De wedstrijd van de kleinkids was in de ochtend gepland. Ze wilden per se in hun eentje hardlopen, ZONDER begeleiding van een volwassene, ‘want wij zijn al vier en zeven, hoor! En weet je, oma, als we straks die ene kilometer gehaald hebben, dan krijgen we een heuse medaille EN OOK NOG EEN IJSJE!’ 

Het was druk in de stad. Veel fietsers en ouders met kleine kinderen en kinderwagens aan de zijkant van het afgezette parcours. Mijn echtgenoot en ik konden nog net op tijd een mooi plekje bij de drangrekken vinden om naar onze hardlopertjes te zwaaien. Maar we zagen alleen de kleinzoon voorbijrennen, zijn gezichtje vermoeid, zijn vierjarige benen als een soort turbo machinetje onder zijn lijfje bewegend en zijn blik op oneindig. Ik riep zijn naam en hij reageerde verrast. We hadden snel even oogcontact en daarna stak hij zijn aller aandoenlijkste kleine duimpje omhoog: Hoi oma, ik heb je wel gezien, hoor! Maar ik moet nu even doorrennen, richting mijn ijsje en medaille. Tot straks! Ik smolt.

Toen zochten we naar de kleindochter: nergens te bekennen.
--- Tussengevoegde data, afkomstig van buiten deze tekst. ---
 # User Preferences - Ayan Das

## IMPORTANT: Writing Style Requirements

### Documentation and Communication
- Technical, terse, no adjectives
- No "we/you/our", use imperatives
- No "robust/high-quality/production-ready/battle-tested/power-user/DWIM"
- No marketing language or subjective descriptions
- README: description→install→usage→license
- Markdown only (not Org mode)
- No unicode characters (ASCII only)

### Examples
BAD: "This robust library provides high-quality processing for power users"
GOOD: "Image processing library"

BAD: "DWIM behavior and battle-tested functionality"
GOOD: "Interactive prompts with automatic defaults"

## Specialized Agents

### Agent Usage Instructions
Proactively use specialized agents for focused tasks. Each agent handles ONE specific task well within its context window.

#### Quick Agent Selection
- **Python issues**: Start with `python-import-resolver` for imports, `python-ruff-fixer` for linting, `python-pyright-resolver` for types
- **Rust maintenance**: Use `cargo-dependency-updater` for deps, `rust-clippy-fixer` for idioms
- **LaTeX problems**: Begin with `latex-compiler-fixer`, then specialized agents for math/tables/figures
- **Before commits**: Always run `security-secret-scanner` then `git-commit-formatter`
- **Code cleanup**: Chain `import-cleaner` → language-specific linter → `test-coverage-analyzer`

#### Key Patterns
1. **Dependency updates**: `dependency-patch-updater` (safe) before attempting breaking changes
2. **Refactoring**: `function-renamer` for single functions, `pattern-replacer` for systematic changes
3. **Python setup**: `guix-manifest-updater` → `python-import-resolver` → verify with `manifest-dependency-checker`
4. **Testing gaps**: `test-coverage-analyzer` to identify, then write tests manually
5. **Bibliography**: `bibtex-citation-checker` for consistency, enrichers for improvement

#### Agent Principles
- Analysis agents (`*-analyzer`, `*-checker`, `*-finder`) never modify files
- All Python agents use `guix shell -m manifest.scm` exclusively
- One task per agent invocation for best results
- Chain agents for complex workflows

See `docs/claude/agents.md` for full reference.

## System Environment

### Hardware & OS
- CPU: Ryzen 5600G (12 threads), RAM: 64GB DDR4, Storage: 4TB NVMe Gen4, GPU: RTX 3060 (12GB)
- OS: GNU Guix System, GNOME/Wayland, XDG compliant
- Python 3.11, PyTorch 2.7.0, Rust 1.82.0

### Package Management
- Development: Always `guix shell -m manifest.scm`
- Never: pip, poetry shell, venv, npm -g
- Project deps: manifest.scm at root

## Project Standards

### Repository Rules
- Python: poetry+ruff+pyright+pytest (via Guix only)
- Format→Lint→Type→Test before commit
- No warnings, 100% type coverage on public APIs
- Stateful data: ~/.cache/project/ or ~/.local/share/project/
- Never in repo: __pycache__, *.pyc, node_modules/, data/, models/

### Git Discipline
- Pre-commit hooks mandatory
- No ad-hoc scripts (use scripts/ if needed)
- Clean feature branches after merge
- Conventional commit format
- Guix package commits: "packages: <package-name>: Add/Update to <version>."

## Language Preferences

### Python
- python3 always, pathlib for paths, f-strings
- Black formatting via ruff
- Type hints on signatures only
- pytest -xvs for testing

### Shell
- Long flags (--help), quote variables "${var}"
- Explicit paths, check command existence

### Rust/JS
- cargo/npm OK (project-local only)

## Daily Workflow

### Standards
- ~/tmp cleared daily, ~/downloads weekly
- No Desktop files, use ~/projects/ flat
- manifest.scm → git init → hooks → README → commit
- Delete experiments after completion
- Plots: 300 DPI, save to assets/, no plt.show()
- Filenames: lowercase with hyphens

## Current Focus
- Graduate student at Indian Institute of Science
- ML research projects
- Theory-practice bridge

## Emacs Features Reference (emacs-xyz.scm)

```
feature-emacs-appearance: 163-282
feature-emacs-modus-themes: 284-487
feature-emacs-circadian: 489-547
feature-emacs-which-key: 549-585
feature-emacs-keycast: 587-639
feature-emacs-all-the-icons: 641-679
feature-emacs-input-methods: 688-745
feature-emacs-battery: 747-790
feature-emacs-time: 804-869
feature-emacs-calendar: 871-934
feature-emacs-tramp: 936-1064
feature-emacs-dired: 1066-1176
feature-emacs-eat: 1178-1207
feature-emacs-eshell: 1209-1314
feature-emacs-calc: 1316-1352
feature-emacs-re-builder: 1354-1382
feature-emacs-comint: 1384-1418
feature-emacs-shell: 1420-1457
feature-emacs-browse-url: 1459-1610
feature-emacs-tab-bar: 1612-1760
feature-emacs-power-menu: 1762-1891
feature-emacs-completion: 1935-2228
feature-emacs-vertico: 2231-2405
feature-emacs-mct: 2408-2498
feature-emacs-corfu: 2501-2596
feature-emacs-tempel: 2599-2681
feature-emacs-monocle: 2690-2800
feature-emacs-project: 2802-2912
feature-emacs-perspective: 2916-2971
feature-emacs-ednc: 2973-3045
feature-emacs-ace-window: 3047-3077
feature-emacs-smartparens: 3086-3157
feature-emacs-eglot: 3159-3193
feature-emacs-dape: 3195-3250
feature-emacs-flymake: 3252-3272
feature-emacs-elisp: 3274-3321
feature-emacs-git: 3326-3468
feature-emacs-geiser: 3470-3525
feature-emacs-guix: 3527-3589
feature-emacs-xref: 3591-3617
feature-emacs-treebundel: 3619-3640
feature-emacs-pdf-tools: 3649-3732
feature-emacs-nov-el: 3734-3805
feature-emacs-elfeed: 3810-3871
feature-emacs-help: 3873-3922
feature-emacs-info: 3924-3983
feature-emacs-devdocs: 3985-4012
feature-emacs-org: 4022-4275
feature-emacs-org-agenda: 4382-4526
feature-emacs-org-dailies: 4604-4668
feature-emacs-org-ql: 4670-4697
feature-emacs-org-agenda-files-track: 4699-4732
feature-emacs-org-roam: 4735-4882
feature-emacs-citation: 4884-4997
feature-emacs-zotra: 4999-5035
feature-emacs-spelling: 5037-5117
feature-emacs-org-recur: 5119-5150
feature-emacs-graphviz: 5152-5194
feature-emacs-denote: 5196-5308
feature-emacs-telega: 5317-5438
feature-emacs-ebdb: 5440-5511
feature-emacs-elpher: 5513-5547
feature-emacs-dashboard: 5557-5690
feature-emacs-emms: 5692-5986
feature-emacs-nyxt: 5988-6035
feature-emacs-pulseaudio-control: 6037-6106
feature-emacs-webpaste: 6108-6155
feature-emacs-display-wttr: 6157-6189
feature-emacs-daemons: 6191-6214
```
Onze dochter vertelde tussen neus en lippen door dat ze in het vak pal na de start was ingedeeld en dat we haar waarschijnlijk niet opgemerkt hadden. ‘Ik ga alvast naar de finish, hen ophalen!’ zei ze over haar schouder en weg was ze. Wij bleven rustig staan wachten.

Even later klonk er een stem door een megafoon: ‘Dames en heren, de hardwedstrijd voor de 1 kilometer is nu voorbij. Dank u wel voor uw aanwezigheid. Even nog een korte mededeling…’ waarna er een wedstrijdnummer opgenoemd werd, gevolgd door een door hem verbasterde naam en de korte vraag dat dit meisje graag bij de informatiewagen opgehaald wilde worden, of door of haar grootouders of haar ouders… 

Vreselijk

Ik herkende dit nummer en mijn hart stond bijna stil van schrik. Mijn kleindochter, verdwaald in deze grote mensenmassa… Waar moet je haar zoeken? Mijn gedachten gleden automatisch terug naar de film die we laatst gezien hadden, waarin een klein meisje van een jaar drie of vier tijdens een braderie gekidnapt werd door een eng stel en jarenlang gevangen was gehouden, a la Natasja Kamphues. Ik vond het toen een rotfilm, met veel goedkoop sensatiegedoe eromheen, maar ergens toch ook wel een beetje spannend. Ik heb hem dus uitgekeken. Maar helaas gebeuren dit soort akelige dingen ook in het echt. Nee nee, niet zo denken, alsjeblieft niet mijn kleindochter…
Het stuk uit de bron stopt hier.